Set each record down exactly, excluding all images.

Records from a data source
---*---

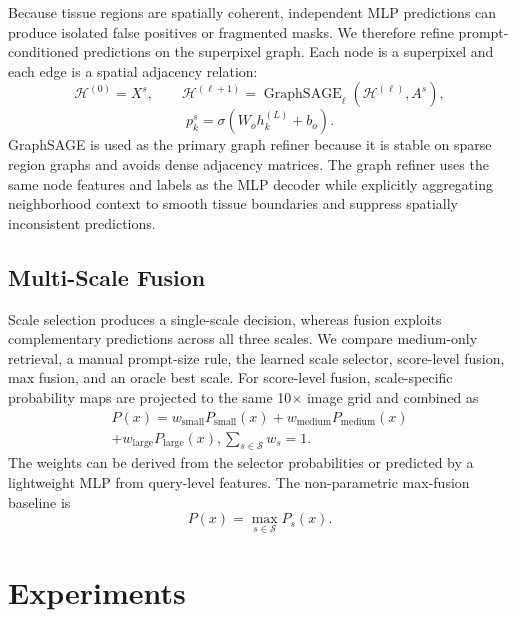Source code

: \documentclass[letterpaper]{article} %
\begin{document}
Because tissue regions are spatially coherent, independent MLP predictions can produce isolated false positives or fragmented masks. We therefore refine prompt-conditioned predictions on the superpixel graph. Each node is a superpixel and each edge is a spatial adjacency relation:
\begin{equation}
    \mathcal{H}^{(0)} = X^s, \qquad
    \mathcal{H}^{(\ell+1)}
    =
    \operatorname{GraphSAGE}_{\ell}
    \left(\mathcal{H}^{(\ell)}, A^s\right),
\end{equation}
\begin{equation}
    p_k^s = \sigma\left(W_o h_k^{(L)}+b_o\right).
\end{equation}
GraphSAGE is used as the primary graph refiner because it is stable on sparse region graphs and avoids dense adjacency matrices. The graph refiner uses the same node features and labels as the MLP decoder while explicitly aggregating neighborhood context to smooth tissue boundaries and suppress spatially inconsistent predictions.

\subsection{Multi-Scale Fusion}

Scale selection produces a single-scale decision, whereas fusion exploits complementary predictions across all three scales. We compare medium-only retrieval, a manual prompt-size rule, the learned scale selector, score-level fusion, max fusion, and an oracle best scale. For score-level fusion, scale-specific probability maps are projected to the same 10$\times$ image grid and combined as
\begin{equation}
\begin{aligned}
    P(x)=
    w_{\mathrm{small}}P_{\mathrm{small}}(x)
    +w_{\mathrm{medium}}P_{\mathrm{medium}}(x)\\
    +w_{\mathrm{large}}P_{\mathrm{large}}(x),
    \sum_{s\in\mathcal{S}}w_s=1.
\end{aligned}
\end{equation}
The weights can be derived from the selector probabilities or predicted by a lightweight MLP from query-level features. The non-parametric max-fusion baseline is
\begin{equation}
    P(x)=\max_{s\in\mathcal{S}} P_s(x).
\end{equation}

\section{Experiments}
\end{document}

---*---

_Expected answer_.
Source code

: \documentclass[letterpaper]{article} %
\begin{document}
Because tissue regions are spatially coherent, independent MLP predictions can produce isolated false positives or fragmented masks. We therefore refine prompt-conditioned predictions on the superpixel graph. Each node is a superpixel and each edge is a spatial adjacency relation:
\begin{equation}
    \mathcal{H}^{(0)} = X^s, \qquad
    \mathcal{H}^{(\ell+1)}
    =
    \operatorname{GraphSAGE}_{\ell}
    \left(\mathcal{H}^{(\ell)}, A^s\right),
\end{equation}
\begin{equation}
    p_k^s = \sigma\left(W_o h_k^{(L)}+b_o\right).
\end{equation}
GraphSAGE is used as the primary graph refiner because it is stable on sparse region graphs and avoids dense adjacency matrices. The graph refiner uses the same node features and labels as the MLP decoder while explicitly aggregating neighborhood context to smooth tissue boundaries and suppress spatially inconsistent predictions.

\subsection{Multi-Scale Fusion}

Scale selection produces a single-scale decision, whereas fusion exploits complementary predictions across all three scales. We compare medium-only retrieval, a manual prompt-size rule, the learned scale selector, score-level fusion, max fusion, and an oracle best scale. For score-level fusion, scale-specific probability maps are projected to the same 10$\times$ image grid and combined as
\begin{equation}
\begin{aligned}
    P(x)=
    w_{\mathrm{small}}P_{\mathrm{small}}(x)
    +w_{\mathrm{medium}}P_{\mathrm{medium}}(x)\\
    +w_{\mathrm{large}}P_{\mathrm{large}}(x),
    \sum_{s\in\mathcal{S}}w_s=1.
\end{aligned}
\end{equation}
The weights can be derived from the selector probabilities or predicted by a lightweight MLP from query-level features. The non-parametric max-fusion baseline is
\begin{equation}
    P(x)=\max_{s\in\mathcal{S}} P_s(x).
\end{equation}

\section{Experiments}
\end{document}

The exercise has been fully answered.